EXERCISE AIM: For the entries below, how many lines contain the word "answered"? Reply with the number and nothing else.

*** INFORMATION PROVIDED ***

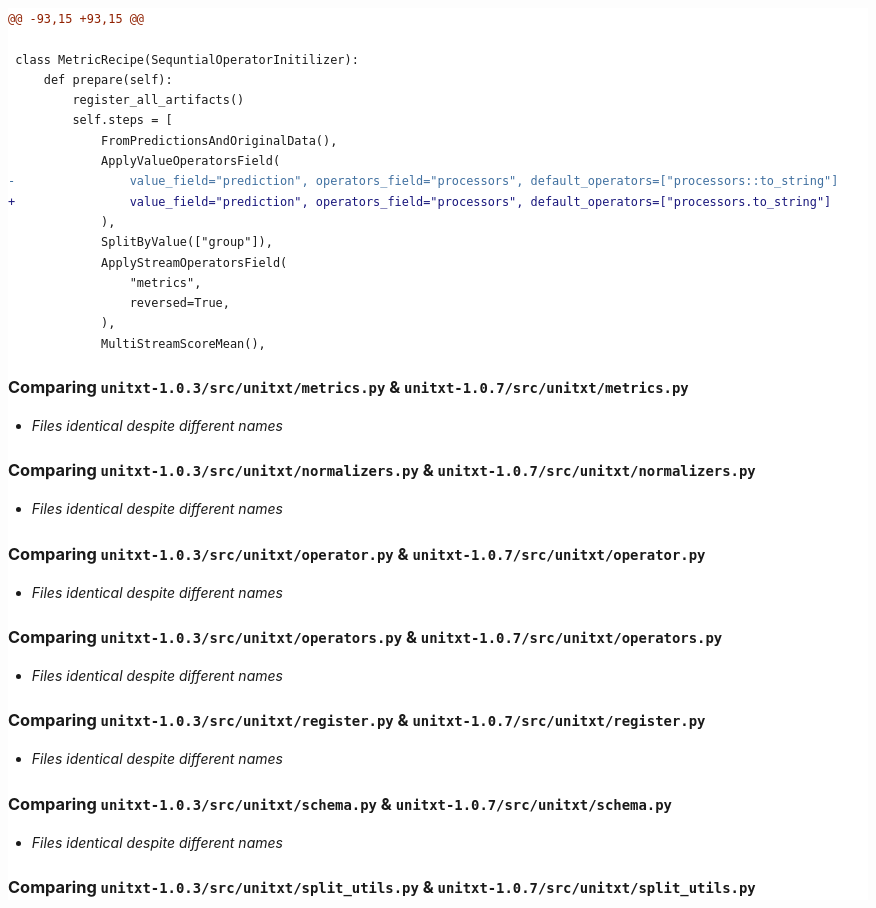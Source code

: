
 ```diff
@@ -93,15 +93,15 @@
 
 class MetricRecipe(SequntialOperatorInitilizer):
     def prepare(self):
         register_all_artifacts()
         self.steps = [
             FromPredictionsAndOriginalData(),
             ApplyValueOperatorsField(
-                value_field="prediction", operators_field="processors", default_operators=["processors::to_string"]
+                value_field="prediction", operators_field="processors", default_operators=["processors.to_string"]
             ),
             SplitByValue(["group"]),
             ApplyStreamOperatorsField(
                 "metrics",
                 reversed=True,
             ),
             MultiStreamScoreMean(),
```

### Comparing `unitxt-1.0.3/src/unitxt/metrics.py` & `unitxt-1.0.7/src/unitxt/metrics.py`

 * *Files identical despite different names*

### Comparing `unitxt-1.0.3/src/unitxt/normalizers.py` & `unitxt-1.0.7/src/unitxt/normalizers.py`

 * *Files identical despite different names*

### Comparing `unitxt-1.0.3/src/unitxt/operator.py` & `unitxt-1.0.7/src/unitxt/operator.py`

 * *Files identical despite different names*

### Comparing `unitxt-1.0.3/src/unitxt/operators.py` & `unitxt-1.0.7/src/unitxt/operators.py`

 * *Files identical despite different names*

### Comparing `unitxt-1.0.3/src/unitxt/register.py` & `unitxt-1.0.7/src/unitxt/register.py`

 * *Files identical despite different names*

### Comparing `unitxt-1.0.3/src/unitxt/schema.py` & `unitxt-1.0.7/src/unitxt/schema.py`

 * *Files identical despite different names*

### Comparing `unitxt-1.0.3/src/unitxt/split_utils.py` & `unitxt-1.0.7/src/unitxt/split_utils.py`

*** End of INFORMATION PROVIDED ***
*** INFORMATION PROVIDED ***

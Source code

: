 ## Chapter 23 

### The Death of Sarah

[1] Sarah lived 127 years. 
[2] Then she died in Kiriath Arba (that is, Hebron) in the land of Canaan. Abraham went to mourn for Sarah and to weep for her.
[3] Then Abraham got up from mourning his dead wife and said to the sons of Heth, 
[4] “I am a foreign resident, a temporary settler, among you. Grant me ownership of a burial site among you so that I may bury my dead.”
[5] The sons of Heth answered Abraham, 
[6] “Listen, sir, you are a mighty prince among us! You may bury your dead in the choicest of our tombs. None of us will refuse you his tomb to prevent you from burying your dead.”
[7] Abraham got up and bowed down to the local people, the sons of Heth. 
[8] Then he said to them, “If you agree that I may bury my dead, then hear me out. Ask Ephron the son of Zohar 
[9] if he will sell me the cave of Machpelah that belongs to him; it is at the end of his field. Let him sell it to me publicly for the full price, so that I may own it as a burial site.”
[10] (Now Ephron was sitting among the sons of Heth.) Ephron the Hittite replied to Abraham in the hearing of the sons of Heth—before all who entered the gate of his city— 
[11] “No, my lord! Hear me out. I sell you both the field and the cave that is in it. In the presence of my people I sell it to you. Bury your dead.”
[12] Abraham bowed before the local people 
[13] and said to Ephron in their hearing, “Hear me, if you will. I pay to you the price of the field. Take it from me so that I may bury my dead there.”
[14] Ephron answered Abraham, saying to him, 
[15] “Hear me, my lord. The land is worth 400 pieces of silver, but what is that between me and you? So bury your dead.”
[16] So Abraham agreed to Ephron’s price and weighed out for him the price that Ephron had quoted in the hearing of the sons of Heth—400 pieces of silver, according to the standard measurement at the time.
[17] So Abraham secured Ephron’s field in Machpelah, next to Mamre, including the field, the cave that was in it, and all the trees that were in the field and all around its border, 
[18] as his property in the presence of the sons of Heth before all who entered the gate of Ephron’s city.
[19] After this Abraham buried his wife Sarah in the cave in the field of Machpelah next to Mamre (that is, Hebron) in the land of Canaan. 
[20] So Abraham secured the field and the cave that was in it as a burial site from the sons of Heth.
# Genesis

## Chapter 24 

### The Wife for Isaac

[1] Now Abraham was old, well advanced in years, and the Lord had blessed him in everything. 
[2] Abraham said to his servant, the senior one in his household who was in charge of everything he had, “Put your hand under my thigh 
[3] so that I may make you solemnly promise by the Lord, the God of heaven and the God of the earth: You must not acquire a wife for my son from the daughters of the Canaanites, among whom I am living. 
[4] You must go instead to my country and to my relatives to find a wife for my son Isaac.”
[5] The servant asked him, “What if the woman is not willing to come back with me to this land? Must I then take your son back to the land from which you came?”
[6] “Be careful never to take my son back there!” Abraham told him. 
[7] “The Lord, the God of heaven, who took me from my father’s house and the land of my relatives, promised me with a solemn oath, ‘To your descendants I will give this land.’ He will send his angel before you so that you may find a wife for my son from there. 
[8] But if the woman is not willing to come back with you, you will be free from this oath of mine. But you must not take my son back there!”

*** End of INFORMATION PROVIDED ***
*** INFORMATION PROVIDED ***

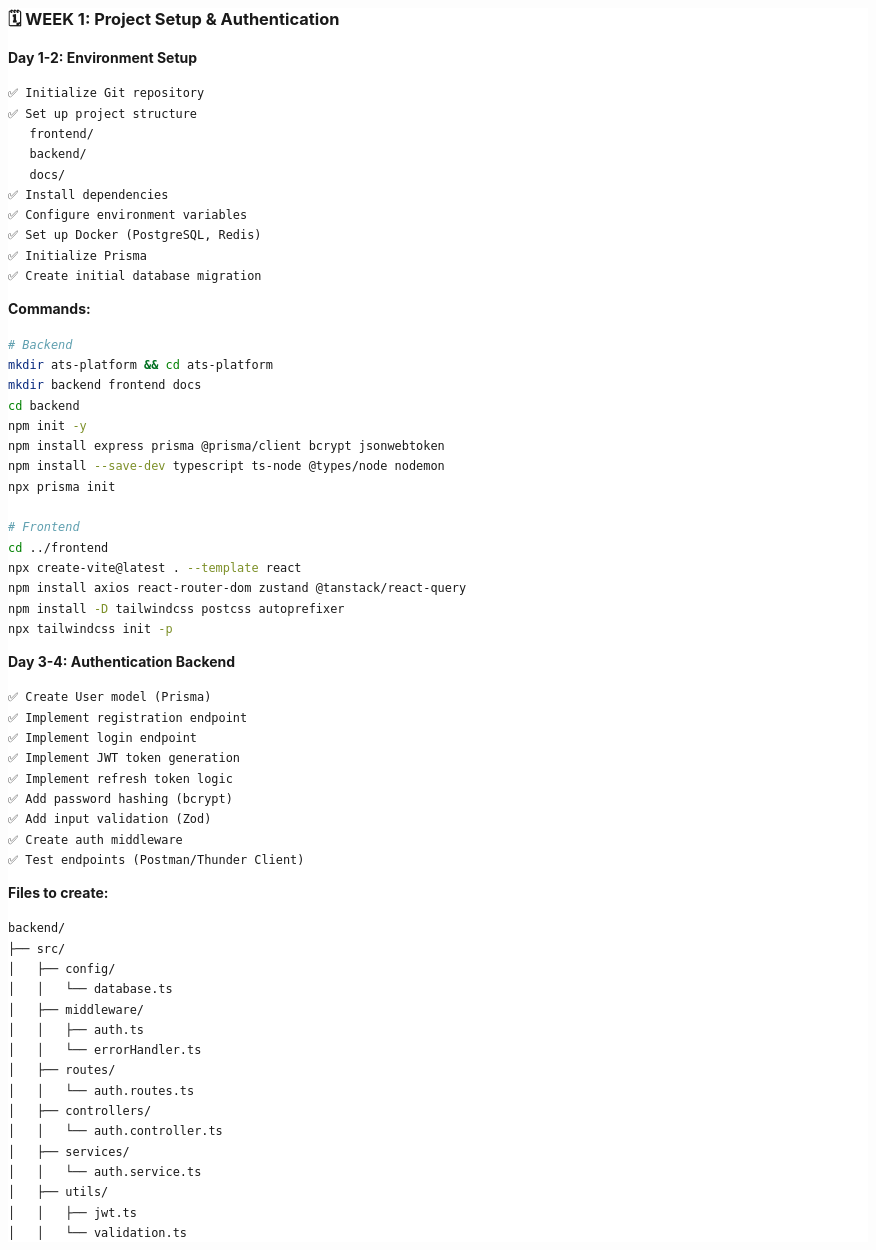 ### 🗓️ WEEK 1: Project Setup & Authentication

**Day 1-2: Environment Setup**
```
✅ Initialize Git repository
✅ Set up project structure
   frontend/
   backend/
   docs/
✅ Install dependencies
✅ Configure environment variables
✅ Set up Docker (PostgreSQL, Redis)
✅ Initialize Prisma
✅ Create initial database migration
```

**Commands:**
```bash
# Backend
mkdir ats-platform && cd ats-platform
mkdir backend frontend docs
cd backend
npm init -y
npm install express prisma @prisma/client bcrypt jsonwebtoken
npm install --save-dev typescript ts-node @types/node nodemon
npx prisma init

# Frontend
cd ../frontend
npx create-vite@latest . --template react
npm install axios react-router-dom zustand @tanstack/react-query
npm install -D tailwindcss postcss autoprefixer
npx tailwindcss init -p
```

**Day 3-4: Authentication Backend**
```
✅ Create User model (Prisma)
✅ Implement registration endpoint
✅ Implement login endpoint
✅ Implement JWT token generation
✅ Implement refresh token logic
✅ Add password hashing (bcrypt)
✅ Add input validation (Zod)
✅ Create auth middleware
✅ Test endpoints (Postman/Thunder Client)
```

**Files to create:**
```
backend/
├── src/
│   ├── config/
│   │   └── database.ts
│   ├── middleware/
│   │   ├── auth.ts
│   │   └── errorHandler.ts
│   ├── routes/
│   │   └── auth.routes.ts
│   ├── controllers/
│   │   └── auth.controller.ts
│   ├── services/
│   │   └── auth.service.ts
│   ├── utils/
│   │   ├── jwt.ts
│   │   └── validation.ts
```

*** End of INFORMATION PROVIDED ***

WRITTEN RESPONSE: 2